Torque that a grounded infinite sheet exerts on a dipole

  • #1
PhDeezNutz
796
553
Homework Statement
Find the torque that an infinite grounded sheet exerts on a dipole ##\vec{p}_1## at a height ##z## above it where the dipole makes an angle ##\theta## with the vertical to the right. Additionally in what direction will the dipole come to rest?
Relevant Equations
Generally these are the equations.

##\vec{N} = \vec{p} \times \vec{E}##
##\vec{E}_{dip} = \frac{1}{4 \pi \epsilon_0 r^3} \left( 2 \cos \theta \hat{r} + \sin \theta \hat{\theta} \right)##

The formula for ##\vec{E}_{dip}## is in spherical coordinates and assumes the dipole is oriented in the positive ##z## direction.
The situation is shown directly below

(Figure 1)

42F6DF2C-3E10-4112-B72B-D1161025ADAC_4_5005_c.jpeg


The correct image configuration that mimics (Figure 1) is shown below.....that is to say it maintains the boundary conditions. I'd imagine the torque that the grounded sheet exerts on the real dipole is the same as the torque the image dipole exerts on the real dipole. I want to calculate everything in the frame where the image dipole ##\vec{p}_2## is aligned along the ##z-\text{axis}##. Let's call it ##z_2## so as now to confuse it with the distance from the plate to the real dipole. The frame is included in the figure below.

Where of course ##\vec{p}_1## and ##\vec{p}_2## have the same magnitude.
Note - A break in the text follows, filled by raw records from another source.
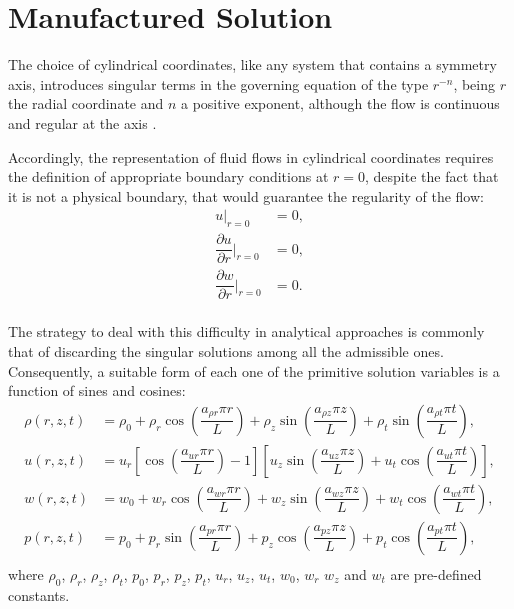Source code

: \documentclass[10pt]{article}
\newcommand{\diff}[2] {\dfrac{\partial #1}{\partial #2}}
\begin{document}
\section{Manufactured Solution}

The choice of cylindrical coordinates, like any system that contains a symmetry axis, introduces singular terms in the governing equation of the type $r^{-n}$, being $r$ the radial coordinate and $n$ a positive exponent, %
 although the flow is continuous and regular at the axis \cite{Domenichini2004}.


Accordingly, the representation of fluid flows in cylindrical coordinates requires the definition of appropriate boundary conditions at $r=0$, despite the fact that it is not a physical boundary, that would guarantee the regularity of the flow: %
\begin{equation}
\label{cc}
\begin{split}
u \big| _{r=0} &=0,\\
 \diff{u}{r}\Big| _{r=0} &=0,\\
\diff{w}{r}\Big| _{r=0} &=0.\\
\end{split}
\end{equation}

The strategy to deal with this difficulty in analytical approaches is commonly that of discarding the singular solutions among all the admissible ones. %
Consequently, a suitable form of each one of the primitive solution variables is a function of sines and cosines:
\begin{equation}
 \label{eq:manufactured01}
\begin{split}
\rho(r,z,t)&= \rho_0+\rho_r \cos\left(\dfrac{a_{\rho r} \pi r}{L}\right)+\rho_z \sin\left(\dfrac{a_{\rho z} \pi z}{L}\right)+\rho_t \sin\left(\dfrac{a_{\rho t} \pi t}{L}\right),\\
u(r,z,t)&= u_r  \left[\cos\left(\dfrac{a_{ur} \pi r}{L}\right)-1 \right] \left[u_z \sin\left(\dfrac{a_{uz} \pi z}{L}\right) + u_t\cos\left(\dfrac{a_{ut} \pi t}{L}\right) \right],\\
w(r,z,t)&=w_0+w_r \cos\left(\dfrac{a_{w r} \pi r}{L}\right)+w_z \sin\left(\dfrac{a_{w z} \pi z}{L}\right)+w_t \cos\left(\dfrac{a_{w t} \pi t}{L}\right),\\
p(r,z,t)&=p_0+p_r \sin\left(\dfrac{a_{p r} \pi r}{L}\right)+p_z \cos\left(\dfrac{a_{p z} \pi z}{L}\right)+p_t \cos\left(\dfrac{a_{p t} \pi t}{L}\right),\\
\end{split}
\end{equation}
%
where $\rho_0$, $\rho_r$,  $\rho_z$,  $\rho_t$, $p_0$, $p_r$, $p_z$, $p_t$, $u_r$, $u_z$, $u_t$, $w_0$, $w_r$ $w_z$ and $w_t$ are pre-defined constants.
\end{document}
Might as well call it ##p##.

(Figure 2)

DACC4B00-9329-4295-9622-B996EC1ACB85.jpeg


I'd like to compute all of it in the local spherical vector basis of ##\vec{p}_2## at the location of ##\vec{p}_1##.


I contend that according to the picture below that ##\vec{p}_1 = p \cos \theta \hat{r}_2 + p \sin \theta \hat{\theta}_2##

(Figure 3)

47FEA153-8152-4EB3-81C0-1448F0759E07.jpeg








and ##\vec{E}_2## at the location of ##\vec{p}_1## is of course

##\vec{E}_{2} = \frac{1}{4 \pi \epsilon_0 (2z)^3} \left( 2 \cos \theta \hat{r}_2 + \sin \theta \hat{\theta}_2 \right)##

So

##\vec{E}_{2} = \frac{1}{32 \pi \epsilon_0 z^3} \left( 2 \cos \theta \hat{r}_2 + \sin \theta \hat{\theta}_2 \right)##

Take the cross product ##\vec{N}_1 = \vec{p}_1 \times \vec{E}_2##

##\vec{N}_1 = \frac{p^2}{32 \pi \epsilon_0 z^3} \left( \cos \theta \hat{r}_2 + \sin \theta \hat{\theta}_2 \right) \times \left( 2 \cos \theta \hat{r}_2 + \sin \theta \hat{\theta}_2 \right)= -\frac{p^2}{ 32 \pi \epsilon_0 z^3} \left( \sin \theta \cos \theta \right) \hat{\phi}_2##

Using double angle identity for ##\sin 2 \theta = 2 \sin \theta \cos \theta## we get

So ##\vec{N}_1 = -\frac{p^2}{ 64 \pi \epsilon_0 z^3} \left( \sin 2 \theta \right) \hat{\phi}_2## which is into the page as expected using the right hand rule.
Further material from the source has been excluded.